Stored data entries:
============
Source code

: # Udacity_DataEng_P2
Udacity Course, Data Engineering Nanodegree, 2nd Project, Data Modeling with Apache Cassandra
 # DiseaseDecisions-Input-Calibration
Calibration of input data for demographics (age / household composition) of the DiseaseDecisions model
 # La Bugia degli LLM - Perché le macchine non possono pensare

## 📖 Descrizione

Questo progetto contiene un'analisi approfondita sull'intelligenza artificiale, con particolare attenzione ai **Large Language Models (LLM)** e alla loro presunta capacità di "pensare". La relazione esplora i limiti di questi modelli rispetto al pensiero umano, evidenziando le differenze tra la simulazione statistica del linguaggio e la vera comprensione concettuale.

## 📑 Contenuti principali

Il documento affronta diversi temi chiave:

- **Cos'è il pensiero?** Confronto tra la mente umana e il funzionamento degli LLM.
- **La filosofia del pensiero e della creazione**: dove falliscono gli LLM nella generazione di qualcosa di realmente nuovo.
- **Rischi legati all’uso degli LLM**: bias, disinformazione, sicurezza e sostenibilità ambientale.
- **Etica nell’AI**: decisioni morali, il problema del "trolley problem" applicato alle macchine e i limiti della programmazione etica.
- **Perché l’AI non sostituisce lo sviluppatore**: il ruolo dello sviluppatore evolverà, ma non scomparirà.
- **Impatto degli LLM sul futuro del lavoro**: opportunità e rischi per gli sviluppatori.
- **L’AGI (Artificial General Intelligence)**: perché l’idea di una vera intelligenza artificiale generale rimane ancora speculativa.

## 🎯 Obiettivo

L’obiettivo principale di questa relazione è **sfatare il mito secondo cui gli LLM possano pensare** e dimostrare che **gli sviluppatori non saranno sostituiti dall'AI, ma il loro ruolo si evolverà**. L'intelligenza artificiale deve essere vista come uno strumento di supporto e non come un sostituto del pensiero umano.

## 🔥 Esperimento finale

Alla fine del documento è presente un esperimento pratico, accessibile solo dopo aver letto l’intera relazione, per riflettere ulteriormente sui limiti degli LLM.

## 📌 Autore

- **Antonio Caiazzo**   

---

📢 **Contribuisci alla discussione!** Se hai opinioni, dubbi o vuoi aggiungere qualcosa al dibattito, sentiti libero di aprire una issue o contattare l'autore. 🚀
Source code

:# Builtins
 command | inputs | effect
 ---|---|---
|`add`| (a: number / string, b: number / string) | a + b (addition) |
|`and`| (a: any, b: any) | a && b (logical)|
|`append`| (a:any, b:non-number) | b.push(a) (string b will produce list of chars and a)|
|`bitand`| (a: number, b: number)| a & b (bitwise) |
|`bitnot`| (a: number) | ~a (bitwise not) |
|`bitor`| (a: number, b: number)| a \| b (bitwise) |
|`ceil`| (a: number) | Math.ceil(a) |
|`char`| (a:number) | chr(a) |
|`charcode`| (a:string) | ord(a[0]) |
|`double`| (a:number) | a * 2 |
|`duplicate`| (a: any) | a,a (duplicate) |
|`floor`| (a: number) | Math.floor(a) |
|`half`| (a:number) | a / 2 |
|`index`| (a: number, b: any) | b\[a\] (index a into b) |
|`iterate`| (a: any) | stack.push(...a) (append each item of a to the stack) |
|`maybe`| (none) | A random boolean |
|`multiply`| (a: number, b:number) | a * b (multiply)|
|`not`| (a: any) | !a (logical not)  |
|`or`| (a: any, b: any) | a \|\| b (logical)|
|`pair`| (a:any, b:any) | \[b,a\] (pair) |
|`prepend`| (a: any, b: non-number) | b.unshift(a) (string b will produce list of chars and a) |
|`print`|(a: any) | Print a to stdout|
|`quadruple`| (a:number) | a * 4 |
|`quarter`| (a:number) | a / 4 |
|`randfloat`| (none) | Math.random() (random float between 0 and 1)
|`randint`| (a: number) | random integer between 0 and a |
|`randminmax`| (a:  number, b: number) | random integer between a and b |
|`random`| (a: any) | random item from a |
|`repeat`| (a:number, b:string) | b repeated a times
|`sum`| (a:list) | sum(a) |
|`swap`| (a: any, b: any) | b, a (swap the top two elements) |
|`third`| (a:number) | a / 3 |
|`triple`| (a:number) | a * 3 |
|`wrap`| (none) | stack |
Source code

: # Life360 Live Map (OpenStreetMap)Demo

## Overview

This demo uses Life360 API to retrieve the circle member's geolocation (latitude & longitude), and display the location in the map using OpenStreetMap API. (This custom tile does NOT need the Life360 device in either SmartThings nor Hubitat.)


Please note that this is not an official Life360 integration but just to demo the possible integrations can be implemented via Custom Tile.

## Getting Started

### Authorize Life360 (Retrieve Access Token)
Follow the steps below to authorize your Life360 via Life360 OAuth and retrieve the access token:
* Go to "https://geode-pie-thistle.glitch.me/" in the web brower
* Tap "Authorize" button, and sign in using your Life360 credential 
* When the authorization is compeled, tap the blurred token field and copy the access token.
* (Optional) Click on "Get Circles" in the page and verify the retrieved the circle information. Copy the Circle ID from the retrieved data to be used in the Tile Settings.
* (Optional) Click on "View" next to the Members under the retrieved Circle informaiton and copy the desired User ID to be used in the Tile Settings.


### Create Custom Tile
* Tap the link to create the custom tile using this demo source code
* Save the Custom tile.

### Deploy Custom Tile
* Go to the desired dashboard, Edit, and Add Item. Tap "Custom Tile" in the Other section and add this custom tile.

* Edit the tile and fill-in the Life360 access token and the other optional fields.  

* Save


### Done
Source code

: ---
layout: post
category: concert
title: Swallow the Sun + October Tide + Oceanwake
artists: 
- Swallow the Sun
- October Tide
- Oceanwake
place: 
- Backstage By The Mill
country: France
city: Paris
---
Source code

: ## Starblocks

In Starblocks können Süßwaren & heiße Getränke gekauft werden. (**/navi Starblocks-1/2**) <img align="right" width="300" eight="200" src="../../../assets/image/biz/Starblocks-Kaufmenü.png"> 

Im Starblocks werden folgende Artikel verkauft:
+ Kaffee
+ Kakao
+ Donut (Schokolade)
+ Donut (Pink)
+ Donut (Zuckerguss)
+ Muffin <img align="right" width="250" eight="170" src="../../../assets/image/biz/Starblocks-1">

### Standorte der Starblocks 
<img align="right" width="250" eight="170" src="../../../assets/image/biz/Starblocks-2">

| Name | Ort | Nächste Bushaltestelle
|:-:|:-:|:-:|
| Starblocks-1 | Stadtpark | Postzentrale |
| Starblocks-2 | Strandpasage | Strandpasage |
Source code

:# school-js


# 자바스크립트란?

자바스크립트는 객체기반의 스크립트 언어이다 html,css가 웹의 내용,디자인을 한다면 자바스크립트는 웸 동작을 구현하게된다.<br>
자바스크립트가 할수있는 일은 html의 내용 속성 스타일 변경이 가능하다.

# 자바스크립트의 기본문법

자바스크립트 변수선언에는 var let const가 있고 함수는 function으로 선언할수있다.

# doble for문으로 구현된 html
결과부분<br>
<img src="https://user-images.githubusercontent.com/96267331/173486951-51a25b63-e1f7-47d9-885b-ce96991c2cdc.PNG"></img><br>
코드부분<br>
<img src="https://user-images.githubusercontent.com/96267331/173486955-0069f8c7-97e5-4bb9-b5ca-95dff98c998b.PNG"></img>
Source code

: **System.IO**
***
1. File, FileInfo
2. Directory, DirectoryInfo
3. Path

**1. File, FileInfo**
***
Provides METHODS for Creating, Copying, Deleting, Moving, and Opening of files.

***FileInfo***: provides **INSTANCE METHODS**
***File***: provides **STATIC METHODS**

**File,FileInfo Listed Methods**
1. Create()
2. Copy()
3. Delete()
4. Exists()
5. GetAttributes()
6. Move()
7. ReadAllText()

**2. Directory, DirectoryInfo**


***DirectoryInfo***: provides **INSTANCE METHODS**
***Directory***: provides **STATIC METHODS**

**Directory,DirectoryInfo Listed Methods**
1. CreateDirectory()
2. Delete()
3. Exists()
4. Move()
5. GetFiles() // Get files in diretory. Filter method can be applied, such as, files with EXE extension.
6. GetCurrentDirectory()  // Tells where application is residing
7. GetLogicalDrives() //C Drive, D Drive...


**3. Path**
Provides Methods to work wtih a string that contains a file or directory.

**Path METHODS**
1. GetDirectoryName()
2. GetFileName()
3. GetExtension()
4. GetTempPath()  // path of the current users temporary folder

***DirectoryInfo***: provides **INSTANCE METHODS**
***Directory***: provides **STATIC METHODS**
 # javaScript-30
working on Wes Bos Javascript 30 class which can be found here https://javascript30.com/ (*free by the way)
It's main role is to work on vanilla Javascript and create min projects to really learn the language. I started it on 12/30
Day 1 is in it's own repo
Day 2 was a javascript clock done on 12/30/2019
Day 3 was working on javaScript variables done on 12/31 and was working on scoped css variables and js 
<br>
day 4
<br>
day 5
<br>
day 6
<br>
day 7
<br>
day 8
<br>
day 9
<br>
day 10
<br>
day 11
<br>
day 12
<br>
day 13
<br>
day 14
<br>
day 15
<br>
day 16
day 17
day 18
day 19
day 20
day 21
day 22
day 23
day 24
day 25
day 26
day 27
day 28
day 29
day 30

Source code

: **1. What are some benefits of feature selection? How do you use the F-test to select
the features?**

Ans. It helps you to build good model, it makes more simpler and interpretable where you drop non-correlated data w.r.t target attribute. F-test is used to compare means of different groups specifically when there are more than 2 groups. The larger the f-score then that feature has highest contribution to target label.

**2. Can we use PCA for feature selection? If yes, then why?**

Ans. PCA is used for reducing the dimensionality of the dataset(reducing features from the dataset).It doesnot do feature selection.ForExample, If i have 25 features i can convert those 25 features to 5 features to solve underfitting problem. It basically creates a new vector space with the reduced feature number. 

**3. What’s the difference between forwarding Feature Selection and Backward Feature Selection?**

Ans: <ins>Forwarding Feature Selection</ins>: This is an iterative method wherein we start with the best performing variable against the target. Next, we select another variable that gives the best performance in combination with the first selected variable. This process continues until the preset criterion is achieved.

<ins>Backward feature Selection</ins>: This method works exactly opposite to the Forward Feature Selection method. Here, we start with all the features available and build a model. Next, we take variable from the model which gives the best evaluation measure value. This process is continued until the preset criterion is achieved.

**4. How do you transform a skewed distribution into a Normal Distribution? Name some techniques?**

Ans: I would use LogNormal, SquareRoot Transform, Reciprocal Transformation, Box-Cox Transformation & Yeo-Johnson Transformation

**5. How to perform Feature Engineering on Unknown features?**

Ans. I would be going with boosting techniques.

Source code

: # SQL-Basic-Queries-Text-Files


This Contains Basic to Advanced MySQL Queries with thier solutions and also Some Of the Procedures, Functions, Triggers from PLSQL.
============
* [What you need to do]: Can you repeat, word for word, every line above from the one containing "the features?**" down to the one containing "Backward Feature Selection?**", including both?

* [Exercise answer]:
the features?**

Ans. It helps you to build good model, it makes more simpler and interpretable where you drop non-correlated data w.r.t target attribute. F-test is used to compare means of different groups specifically when there are more than 2 groups. The larger the f-score then that feature has highest contribution to target label.

**2. Can we use PCA for feature selection? If yes, then why?**

Ans. PCA is used for reducing the dimensionality of the dataset(reducing features from the dataset).It doesnot do feature selection.ForExample, If i have 25 features i can convert those 25 features to 5 features to solve underfitting problem. It basically creates a new vector space with the reduced feature number. 

**3. What’s the difference between forwarding Feature Selection and Backward Feature Selection?**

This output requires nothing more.